## Exercise details
Line by line, write out the material exactly.

## Exercise data

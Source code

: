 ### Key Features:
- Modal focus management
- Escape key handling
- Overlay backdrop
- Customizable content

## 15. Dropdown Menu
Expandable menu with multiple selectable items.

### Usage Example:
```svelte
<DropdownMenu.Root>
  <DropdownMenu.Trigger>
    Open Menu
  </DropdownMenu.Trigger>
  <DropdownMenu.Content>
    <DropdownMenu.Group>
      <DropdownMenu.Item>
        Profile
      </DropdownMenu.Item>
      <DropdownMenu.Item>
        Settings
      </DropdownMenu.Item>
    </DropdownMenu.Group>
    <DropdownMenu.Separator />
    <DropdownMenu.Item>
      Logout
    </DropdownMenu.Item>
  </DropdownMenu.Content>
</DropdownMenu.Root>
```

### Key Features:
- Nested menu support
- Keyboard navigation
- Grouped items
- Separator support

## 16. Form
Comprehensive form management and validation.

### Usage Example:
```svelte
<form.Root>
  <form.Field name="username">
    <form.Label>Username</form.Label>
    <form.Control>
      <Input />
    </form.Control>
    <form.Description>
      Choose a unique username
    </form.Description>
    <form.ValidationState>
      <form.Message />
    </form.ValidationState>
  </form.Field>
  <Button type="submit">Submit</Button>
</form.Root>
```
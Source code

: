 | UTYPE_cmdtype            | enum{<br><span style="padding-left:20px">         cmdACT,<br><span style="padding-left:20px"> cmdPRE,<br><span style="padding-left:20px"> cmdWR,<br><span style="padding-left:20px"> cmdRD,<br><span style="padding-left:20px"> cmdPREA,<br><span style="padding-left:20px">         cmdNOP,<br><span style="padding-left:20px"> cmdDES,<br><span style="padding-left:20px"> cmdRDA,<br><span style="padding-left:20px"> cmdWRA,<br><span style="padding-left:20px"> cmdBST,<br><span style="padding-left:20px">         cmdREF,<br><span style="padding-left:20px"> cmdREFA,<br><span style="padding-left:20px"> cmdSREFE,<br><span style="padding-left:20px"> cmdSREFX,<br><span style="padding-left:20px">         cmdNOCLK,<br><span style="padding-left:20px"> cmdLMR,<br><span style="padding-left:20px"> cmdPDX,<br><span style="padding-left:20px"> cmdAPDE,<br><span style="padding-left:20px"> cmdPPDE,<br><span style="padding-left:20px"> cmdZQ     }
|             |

## Reply
Source code

: ### Key Features:
- Modal focus management
- Escape key handling
- Overlay backdrop
- Customizable content

## 15. Dropdown Menu
Expandable menu with multiple selectable items.

### Usage Example:
```svelte
<DropdownMenu.Root>
  <DropdownMenu.Trigger>
    Open Menu
  </DropdownMenu.Trigger>
  <DropdownMenu.Content>
    <DropdownMenu.Group>
      <DropdownMenu.Item>
        Profile
      </DropdownMenu.Item>
      <DropdownMenu.Item>
        Settings
      </DropdownMenu.Item>
    </DropdownMenu.Group>
    <DropdownMenu.Separator />
    <DropdownMenu.Item>
      Logout
    </DropdownMenu.Item>
  </DropdownMenu.Content>
</DropdownMenu.Root>
```

### Key Features:
- Nested menu support
- Keyboard navigation
- Grouped items
- Separator support

## 16. Form
Comprehensive form management and validation.

### Usage Example:
```svelte
<form.Root>
  <form.Field name="username">
    <form.Label>Username</form.Label>
    <form.Control>
      <Input />
    </form.Control>
    <form.Description>
      Choose a unique username
    </form.Description>
    <form.ValidationState>
      <form.Message />
    </form.ValidationState>
  </form.Field>
  <Button type="submit">Submit</Button>
</form.Root>
```
Source code

: | UTYPE_cmdtype            | enum{<br><span style="padding-left:20px">         cmdACT,<br><span style="padding-left:20px"> cmdPRE,<br><span style="padding-left:20px"> cmdWR,<br><span style="padding-left:20px"> cmdRD,<br><span style="padding-left:20px"> cmdPREA,<br><span style="padding-left:20px">         cmdNOP,<br><span style="padding-left:20px"> cmdDES,<br><span style="padding-left:20px"> cmdRDA,<br><span style="padding-left:20px"> cmdWRA,<br><span style="padding-left:20px"> cmdBST,<br><span style="padding-left:20px">         cmdREF,<br><span style="padding-left:20px"> cmdREFA,<br><span style="padding-left:20px"> cmdSREFE,<br><span style="padding-left:20px"> cmdSREFX,<br><span style="padding-left:20px">         cmdNOCLK,<br><span style="padding-left:20px"> cmdLMR,<br><span style="padding-left:20px"> cmdPDX,<br><span style="padding-left:20px"> cmdAPDE,<br><span style="padding-left:20px"> cmdPPDE,<br><span style="padding-left:20px"> cmdZQ     }
|             |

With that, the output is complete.